Read/Write Excel Using Apache POI & Java

This post will explore Apache POI library which is used to read any excel document and can also edit the excel sheets.


Apache POI (Poor Obfuscation Implementation) is open source java project to read or write Microsoft excel documents. The latest version is 5.0.1


Dependencies

To include Apache POI libraries, there are two libraries to handle different version of Excel.


If we are using MS Excel '97(-2007) file format, then you will be using HSSF(Horrible Spreadsheet Format) which is pure Java implementation of the Excel '97(-2007) file format.

<dependency>
    <groupId>org.apache.poi</groupId>
    <artifactId>poi</artifactId>
    <version>5.1.0</version>
</dependency>

And If we are using Excel 2007 OOXML (.xlsx) file format then in order to read, write, access the sheets you will be using XSSF and need to add following dependency.

<dependency>
    <groupId>org.apache.poi</groupId>
    <artifactId>poi-ooxml</artifactId>
    <version>5.0.0</version>
</dependency>

You cannot use both the libraries together as, there will be some dependency which will become ambiguous on method call. Also there is another XSSF format called SXSSF which can be used when you are working with large spreadsheet and have to use low heap space.

SXSSF achieves its low memory footprint by limiting access to the rows that are within a sliding window, while XSSF gives access to all rows in the document. Older rows that are no longer in the window become inaccessible, as they are written to the disk

Composition

Like in any excel, here also you will work on a Workbook, which will contains Sheets. So sheets can be of either HSSF, or XSSF or SXSSF type. Similarly, each sheet contains Row and each row contains Cell.


Read Excel File

We will read a given MS Excel file, which contains stock price dataset.

  • Create Workbook from Given Excel: The Workbook used here is the XSSFWorkbook which takes an Input Stream.

Workbook workbook = new XSSFWorkbook(new FileInputStream(path));
  • Create Sheet or access the existing sheet using getSheetAt() method.

XSSFSheet sheet = (XSSFSheet) workbook.getSheetAt(0);
  • Iterate over the Row to access each cell.

for(Row row: sheet){...}
  • Access Cell value using respective methods based on the data type of the cell.

cell.getDateCellValue();         //Get the Date value from Cell
cell.getNumericCellValue();      //Get the Numeric value from Cell
cell.getStringCellValue();       //Get the String value from Cell
  • Create cell if needed by using createCell() method of Row class based on index and also can set the cell value using the setter method in Cell class. Like below I am creating a new cell at index 7 and setting the value of the call as 876755.855.
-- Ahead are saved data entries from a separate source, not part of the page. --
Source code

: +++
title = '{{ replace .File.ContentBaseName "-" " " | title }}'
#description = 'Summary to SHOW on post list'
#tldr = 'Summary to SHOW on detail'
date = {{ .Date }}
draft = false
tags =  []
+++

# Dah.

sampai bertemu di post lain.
row.createCell(7).setCellValue(876755.855);


Write to Excel File

To write to an excel file, we can use write() method of the Workbook class, which will write data to the Output Stream.

try(OutputStream os = new FileOutputStream(path)){
    workbook.write(os);
    os.close();
}

In the official documentation they have used OPCPackage to handle the lifecycle of the file, but when I used the OPCpackage to write or read the file, it threw following exception on closing the package.

nested exception is org.apache.poi.openxml4j.exceptions.OpenXML4JRuntimeException: Fail to save: an error occurs while saving the package : The part /docProps/app.xml failed to be saved in the stream with marshaller org.apache.poi.openxml4j.opc.internal.marshallers.DefaultMarshaller@5750bd37. Enable logging via POILogger for more details.

There is no exact resolution to this, it might be because of the way OPCPackage is getting accessed and converting the data because inside the OPCPackage class, it is referring to the getParts() method where it iterates over the values and then un-marshal it.

It could be due to something else also. If you know any details do comment down your suggestion.


Project

So, we will be accessing a excel file containing Stock dataset and will try to read each stocks volume, high, low, open and close price for each day, and create new columns like

  • Typical Price - Average of Open, High and Close price of each day

  • VP - product of the volume and the typical price.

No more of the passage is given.